Warning: Results mismatch between different convolution algorithms. This is likely a bug/unexpected loss of precision in cudnn

I am training CNN model on GPU on kaggle and while training I am receiving following warning:

2024-07-18 08:12:51.167214: E external/local_xla/xla/service/gpu/buffer_comparator.cc:1137] Difference at 5: 3.62197, expected 3.11286
2024-07-18 08:12:51.167224: E external/local_xla/xla/service/gpu/buffer_comparator.cc:1137] Difference at 7: 3.87954, expected 3.37043
2024-07-18 08:12:51.167232: E external/local_xla/xla/service/gpu/buffer_comparator.cc:1137] Difference at 8: 3.47842, expected 2.96931
2024-07-18 08:12:51.167239: E external/local_xla/xla/service/gpu/buffer_comparator.cc:1137] Difference at 9: 3.88297, expected 3.37386
2024-07-18 08:12:51.167247: E external/local_xla/xla/service/gpu/buffer_comparator.cc:1137] Difference at 32: 3.63122, expected 3.12211
2024-07-18 08:12:51.167255: E external/local_xla/xla/service/gpu/buffer_comparator.cc:1137] Difference at 43: 3.30186, expected 2.79275
2024-07-18 08:12:51.167263: E external/local_xla/xla/service/gpu/buffer_comparator.cc:1137] Difference at 44: 2.66031, expected 2.1512
2024-07-18 08:12:51.167271: E external/local_xla/xla/service/gpu/buffer_comparator.cc:1137] Difference at 45: 3.67197, expected 3.16286
2024-07-18 08:12:51.167279: E external/local_xla/xla/service/gpu/buffer_comparator.cc:1137] Difference at 53: 3.71904, expected 3.20993
2024-07-18 08:12:51.167294: E external/local_xla/xla/service/gpu/conv_algorithm_picker.cc:705] Results mismatch between different convolution algorithms.
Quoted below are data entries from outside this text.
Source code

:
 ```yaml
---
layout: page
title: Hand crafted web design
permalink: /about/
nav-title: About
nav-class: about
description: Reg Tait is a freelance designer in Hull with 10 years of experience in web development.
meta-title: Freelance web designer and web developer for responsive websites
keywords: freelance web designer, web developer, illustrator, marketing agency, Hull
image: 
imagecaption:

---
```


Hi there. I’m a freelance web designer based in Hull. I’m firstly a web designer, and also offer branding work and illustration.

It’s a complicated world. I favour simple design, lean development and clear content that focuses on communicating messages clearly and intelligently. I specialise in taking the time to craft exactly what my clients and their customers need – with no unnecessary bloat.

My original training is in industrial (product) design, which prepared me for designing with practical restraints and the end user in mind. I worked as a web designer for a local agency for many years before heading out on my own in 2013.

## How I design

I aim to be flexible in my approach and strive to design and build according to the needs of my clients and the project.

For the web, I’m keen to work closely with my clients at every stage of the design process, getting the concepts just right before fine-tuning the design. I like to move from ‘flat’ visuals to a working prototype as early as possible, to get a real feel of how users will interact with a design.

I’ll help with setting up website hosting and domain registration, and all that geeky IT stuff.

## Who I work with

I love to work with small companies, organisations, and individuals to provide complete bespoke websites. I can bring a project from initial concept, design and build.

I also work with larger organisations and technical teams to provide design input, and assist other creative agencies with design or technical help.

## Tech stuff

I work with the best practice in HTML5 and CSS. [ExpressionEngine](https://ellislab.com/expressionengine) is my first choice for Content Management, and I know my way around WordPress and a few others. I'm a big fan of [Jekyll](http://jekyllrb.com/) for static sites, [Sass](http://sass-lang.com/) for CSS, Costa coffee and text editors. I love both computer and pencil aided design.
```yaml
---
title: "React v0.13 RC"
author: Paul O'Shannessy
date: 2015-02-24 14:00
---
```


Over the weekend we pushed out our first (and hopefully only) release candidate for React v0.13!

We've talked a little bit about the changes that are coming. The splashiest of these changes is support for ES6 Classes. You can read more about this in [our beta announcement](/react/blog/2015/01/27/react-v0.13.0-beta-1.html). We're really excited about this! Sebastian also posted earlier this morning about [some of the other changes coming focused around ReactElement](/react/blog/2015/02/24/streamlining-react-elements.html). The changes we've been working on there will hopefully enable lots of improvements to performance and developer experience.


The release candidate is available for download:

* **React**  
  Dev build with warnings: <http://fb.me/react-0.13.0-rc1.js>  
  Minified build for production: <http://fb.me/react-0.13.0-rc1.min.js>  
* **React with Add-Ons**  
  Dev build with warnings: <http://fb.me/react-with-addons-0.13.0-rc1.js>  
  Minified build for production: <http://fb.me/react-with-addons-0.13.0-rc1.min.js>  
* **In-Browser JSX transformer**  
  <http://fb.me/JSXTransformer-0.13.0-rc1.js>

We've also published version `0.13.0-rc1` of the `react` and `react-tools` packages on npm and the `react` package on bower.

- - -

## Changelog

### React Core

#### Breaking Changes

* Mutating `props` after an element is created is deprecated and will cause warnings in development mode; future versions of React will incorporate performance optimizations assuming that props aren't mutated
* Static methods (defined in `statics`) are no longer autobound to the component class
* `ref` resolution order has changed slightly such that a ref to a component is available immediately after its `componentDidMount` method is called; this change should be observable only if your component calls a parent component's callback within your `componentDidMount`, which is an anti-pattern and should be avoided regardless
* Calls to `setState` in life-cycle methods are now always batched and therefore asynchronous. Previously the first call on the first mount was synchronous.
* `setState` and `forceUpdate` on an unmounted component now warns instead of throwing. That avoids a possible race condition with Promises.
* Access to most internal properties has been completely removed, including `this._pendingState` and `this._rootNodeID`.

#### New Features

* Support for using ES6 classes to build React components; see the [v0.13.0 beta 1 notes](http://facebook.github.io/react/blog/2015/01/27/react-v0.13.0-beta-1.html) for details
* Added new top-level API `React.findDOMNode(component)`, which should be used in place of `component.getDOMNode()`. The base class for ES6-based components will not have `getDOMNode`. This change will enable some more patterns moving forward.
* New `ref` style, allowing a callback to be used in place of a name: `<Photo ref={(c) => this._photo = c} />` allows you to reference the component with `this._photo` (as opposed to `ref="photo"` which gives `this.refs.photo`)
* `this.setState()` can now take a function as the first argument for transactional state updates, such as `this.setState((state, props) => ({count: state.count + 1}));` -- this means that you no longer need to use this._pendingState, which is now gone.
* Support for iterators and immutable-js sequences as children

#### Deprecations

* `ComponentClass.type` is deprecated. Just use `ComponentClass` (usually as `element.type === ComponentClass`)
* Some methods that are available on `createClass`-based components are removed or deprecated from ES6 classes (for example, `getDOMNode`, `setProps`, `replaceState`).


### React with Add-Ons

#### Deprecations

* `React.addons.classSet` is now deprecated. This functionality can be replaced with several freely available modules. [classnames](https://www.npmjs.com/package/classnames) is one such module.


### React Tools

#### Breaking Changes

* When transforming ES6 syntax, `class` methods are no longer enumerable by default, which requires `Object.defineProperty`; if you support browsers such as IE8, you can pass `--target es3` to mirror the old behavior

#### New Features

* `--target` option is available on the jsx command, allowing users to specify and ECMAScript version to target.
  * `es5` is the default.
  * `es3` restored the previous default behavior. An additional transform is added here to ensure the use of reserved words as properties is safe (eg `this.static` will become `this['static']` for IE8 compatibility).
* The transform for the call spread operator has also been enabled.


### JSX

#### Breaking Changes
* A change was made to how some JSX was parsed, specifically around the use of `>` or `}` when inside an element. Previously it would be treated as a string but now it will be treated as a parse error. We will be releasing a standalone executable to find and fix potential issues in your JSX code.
This is likely a bug/unexpected loss of precision in cudnn.
(f32[1,32,128,128]{3,2,1,0}, u8[0]{0}) custom-call(f32[1,3,128,128]{3,2,1,0}, f32[32,3,3,3]{3,2,1,0}, f32[32]{0}), window={size=3x3 pad=1_1x1_1}, dim_labels=bf01_oi01->bf01, custom_call_target="__cudnn$convBiasActivationForward", backend_config={"conv_result_scale":1,"activation_mode":"kRelu","side_input_scale":0,"leakyrelu_alpha":0} for eng20{k2=2,k4=1,k5=1,k6=0,k7=0} vs eng15{k5=1,k6=0,k7=1,k10=1}
2024-07-18 08:12:51.167302: E external/local_xla/xla/service/gpu/conv_algorithm_picker.cc:270] Device: Tesla P100-PCIE-16GB
2024-07-18 08:12:51.167309: E external/local_xla/xla/service/gpu/conv_algorithm_picker.cc:271] Platform: Compute Capability 6.0
2024-07-18 08:12:51.167316: E external/local_xla/xla/service/gpu/conv_algorithm_picker.cc:272] Driver: 12040 (550.90.7)
2024-07-18 08:12:51.167323: E external/local_xla/xla/service/gpu/conv_algorithm_picker.cc:273] Runtime: <undefined>
2024-07-18 08:12:51.167333: E external/local_xla/xla/service/gpu/conv_algorithm_picker.cc:280] cudnn version: 8.9.0

Here’s code of my model:

        keras.layers.InputLayer(shape=(WIDTH, HEIGHT, 3)),
        keras.layers.Conv2D(32, (3, 3), activation='relu', padding='same'),
        keras.layers.MaxPooling2D((2, 2)),
        keras.layers.Conv2D(64, (3, 3), activation='relu', padding="same"),
        keras.layers.MaxPooling2D((2, 2)),
        keras.layers.Conv2D(64, (3, 3), activation='relu', padding="same"),
        keras.layers.Flatten(),
        keras.layers.Dense(64, activation='relu'),
        keras.layers.Dense(1, activation='sigmoid')
    ])

What this warning is exactly about and how to get rid of it?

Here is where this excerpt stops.